You may think a pastor’s life is simply breezing in Sundays to teach, shaking some hands, smiling a lot then taking Mondays off before preparing for next week’s sermon. I mean, really, how hard can it be?
Pastors preach from the pulpit, pray for the needy, visit the sick, officiate weddings and funerals, lead-hire-and-fire staff, manage details and resources, strive for growth, create new events, counsel individuals, deepen their own walk while leading their own marriages and families, so most people think pastors don’t ever have problems. I call it the “pedestal effect.” Unfortunately, it places unrealistic expectations on us and creates unwanted loneliness. Both of these dynamics are the Devil’s playground.
While the enemy plots to bring pastors down, men of the church need to provide a hedge of protection and encouragement to their spiritual leader.
After all, they’re God’s hired hands, right?
Here’s what pastors want you to know:
- 1. We struggle with sin.
When the Bible says in Romans 3:23 that “…for all have sinned and fall short of the glory of God;” it includes pastors. Pastors are not exempt from temptation. The enemy knows our weaknesses and when we’re vulnerable. Jesus said in Matthew 26:41, “The spirit is willing but the flesh is weak.” Pastors have fleshly desires, ambitious goals and pride. So here’s how you can help:
- Form a tight-knit, small group with your pastor. Create an environment of openness, honesty and integrity. Ask your pastor how you can pray for him. Study together and don’t expect the pastor to lead every time. Provide encouragement and a support system. Allow for graceful accountability, and assist with enforcing proper boundaries.
Use this: Every Man Ministries media library.
- 2. We’re not taught leadership and management in school.
Although some pastors may have taken some business classes in undergraduate school, their Master of Divinity is focused on the Bible. We are not trained at hiring, firing, managing “employees” and event details, deadlines and corporate growth. So here’s how you can help:
- Form an advisory board, perhaps separate but in conjunction with the elders, that assist with corporate and management issues. Or, hire an executive pastor trained to run an organization, relieving the senior pastor of these duties.

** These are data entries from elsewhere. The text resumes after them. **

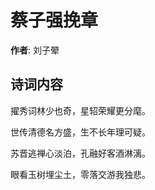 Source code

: # 蔡子强挽章

**作者**: 刘子翚

## 诗词内容

擢秀词林少也奇，星轺荣耀更分麾。

世传清德名方盛，生不长年理可疑。

苏晋逃禅心淡泊，孔融好客酒淋漓。

眼看玉树埋尘土，零落交游我独悲。

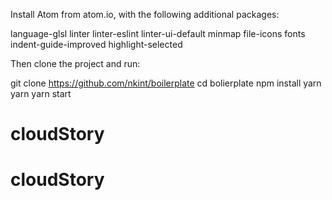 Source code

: Install Atom from atom.io, with the following additional packages: 

  language-glsl
  linter
  linter-eslint
  linter-ui-default
  minmap
  file-icons
  fonts
  indent-guide-improved
  highlight-selected

Then clone the project and run:

  git clone https://github.com/nkint/boilerplate
  cd bolierplate
  npm install yarn
  yarn
  yarn start
# cloudStory
# cloudStory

- 3. We need friends and fun.
Being a pastor can be a lonely experience, despite ministering and serving people. It’s hard to relate to other men, when pastors are constantly under scrutiny. Pastors deal with serious life and death issues daily, and carry the burdens of many. Pastors are physically tired, emotionally drained, spiritually taxed, and financially stressed. So here’s how you can help:
- Pastors need men who can treat them like “one of the guys.” Pastors need friends, willing and available to create periods of recreation, rest and rejuvenation. Friends can help cutoff criticism at the ground level, join pastors on the front line, and prevent sabotage among the congregation. But mostly, friends are simply available when you need them.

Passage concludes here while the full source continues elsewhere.